You may also wish to include a frame-mounted bike pump to deal with the inevitable punctures, one of the best bike saddlebags for spare tubes/clothing and, of course, a set of the best bike lights. All common sense stuff.
You could, of course, only have one bike and put all these items on it for winter, but constantly swapping parts on and off dependent on the weather can be painful when you just want to get out and ride.
Your bike will undergo far more wear and tear in the rougher weather, too, so it pays to keep your best bike out of the worst of it.
Why have a winter bike?
We're going to assume here that you are not going to go into hibernation between December and March (or October and April, as is more often the case with winter), and that you are going to go carry on riding. That's riding in the real world, not on a turbo trainer in the shed...
The winter brings with it bad weather, and in Britain and some parts of the US that also means mud, salt and potholes. A bike can very quickly get covered in a black film of corrosive crap that can have an adverse effect on gears, braking surfaces and the frame itself, let alone you getting splashed with grime too. A soggy bottom is not a great companion on long, winter rides.
Winter is hard on bikes, and there's nothing worse than watching your £3,000+ pride and joy slowly dissolving.
You don't have to just use a winter bike during the winter months, though. Summers can certainly be just as wet, so think of it more as a 'bad conditions' bike.

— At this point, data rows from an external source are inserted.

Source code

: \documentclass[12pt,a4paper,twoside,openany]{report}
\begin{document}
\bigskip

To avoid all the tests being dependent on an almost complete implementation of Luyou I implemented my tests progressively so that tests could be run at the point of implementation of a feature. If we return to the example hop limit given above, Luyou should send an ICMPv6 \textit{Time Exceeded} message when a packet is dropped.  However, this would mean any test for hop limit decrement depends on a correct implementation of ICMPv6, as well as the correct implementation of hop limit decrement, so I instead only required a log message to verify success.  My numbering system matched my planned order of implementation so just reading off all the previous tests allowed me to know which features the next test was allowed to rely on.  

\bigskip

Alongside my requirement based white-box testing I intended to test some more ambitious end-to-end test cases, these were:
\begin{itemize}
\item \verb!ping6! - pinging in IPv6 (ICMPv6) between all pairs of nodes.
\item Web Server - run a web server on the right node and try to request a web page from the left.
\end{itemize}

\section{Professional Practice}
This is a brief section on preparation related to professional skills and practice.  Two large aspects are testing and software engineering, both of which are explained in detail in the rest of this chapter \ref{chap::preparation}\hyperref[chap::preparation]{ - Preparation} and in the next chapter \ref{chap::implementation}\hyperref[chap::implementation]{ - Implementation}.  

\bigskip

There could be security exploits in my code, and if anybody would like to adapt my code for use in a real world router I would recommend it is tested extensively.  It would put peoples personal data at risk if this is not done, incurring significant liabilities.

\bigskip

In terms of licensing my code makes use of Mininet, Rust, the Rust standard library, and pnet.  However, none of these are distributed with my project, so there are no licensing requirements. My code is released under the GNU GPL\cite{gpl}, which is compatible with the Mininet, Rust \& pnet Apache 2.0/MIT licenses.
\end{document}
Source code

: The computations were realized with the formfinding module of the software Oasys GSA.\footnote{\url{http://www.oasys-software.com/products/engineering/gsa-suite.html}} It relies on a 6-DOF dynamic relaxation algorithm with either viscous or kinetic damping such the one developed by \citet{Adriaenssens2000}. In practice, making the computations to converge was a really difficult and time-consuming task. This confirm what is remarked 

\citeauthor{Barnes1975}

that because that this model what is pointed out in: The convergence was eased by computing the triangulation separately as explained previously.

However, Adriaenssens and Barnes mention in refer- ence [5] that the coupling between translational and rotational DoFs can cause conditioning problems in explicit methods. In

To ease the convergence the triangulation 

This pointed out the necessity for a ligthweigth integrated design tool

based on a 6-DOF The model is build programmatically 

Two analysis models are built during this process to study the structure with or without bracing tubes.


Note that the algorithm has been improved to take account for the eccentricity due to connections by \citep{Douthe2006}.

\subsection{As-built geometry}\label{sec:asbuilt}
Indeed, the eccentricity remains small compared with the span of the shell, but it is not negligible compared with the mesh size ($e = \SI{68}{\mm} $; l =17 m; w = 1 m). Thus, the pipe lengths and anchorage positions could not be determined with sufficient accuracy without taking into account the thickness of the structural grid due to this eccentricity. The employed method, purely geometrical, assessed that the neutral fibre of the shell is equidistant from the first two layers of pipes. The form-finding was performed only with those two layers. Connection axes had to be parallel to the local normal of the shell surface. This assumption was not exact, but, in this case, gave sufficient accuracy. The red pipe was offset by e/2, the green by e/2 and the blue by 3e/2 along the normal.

What sort of bike is best?
Winter bikes can really be anything: your old road bike, a cyclocross bike, or even a mountain bike. The best adventure and gravel bikes are becoming increasingly common, thanks to their wide tyres and disc brakes - both of which come in handy during adverse winter conditions.
Of course, you don't need to make a new winter-ready purchase: many people hang on to their old bike when they get a new one with the sole purpose of turning it into a winter bike.
Winter bikes traditionally feature a metal, rather than carbon fibre, frame with many people swearing by steel. Certainly one of the best steel bikes would make a fine winter bike thanks to its blend of ride quality and durability, but they don't come cheap.
However, you can still pick up second-hand classic steel frames at affordable prices. These can make wonderful winter bikes, such as this beautiful Mercian, and allow you to build a dedicated 'bad weather' bike without breaking the bank.
If you are buying from new, aluminium is a sound choice due to its affordability. If you'd like to read more about metal frame materials, we've an article dedicated to the potential merits of steel, aluminium and titanium.
You can use a carbon fibre bike, of course, but these tend to be more expensive and you may not want to get them all muddy and mucky.
It's a choice that inevitably may come down to your budget, but you could put together a decent winter machine for £400-£500 / $450-$550, with a mix of new and old parts - and perhaps much less if you go for an entirely second hand build.
What should I look for in a winter bike?
We've already mentioned that the fitting of a pair of the best mudguards or fenders is a must - they not only stop you getting wet, but they will also stop anyone riding with you suffering from your spray, and reduce dirt splashing all over the bike's components.
In order to fit mudguards/fenders, you'll need a bike with clearance for them - so check that there's enough space to fit them.
If you are going for the 'fully-fixed' variety that require fixing to the frame with bolts, check that your frame actually has these mounts or 'eyelets' - many carbon-fibre frames do not.
If you're chosen winter frame doesn't have dedicated fender eyelets then you can buy 'clip-on' versions. These don't tend to offer quite the same coverage as fixed guards but they are certainly better than tackling winter weather without any protection.
Equally, if you are going to fit 28mm (or more) tires ensure there is enough frame clearance to fit them.
It's a good idea to try and replicate the riding position across your road bikes, so compare how your bikes are set up or you may find it uncomfortable swapping between the two machines.
Disc brake road bikes have grown in popularity. They are now appearing at lower price points than previous years, indeed some model families are now even disc brake only.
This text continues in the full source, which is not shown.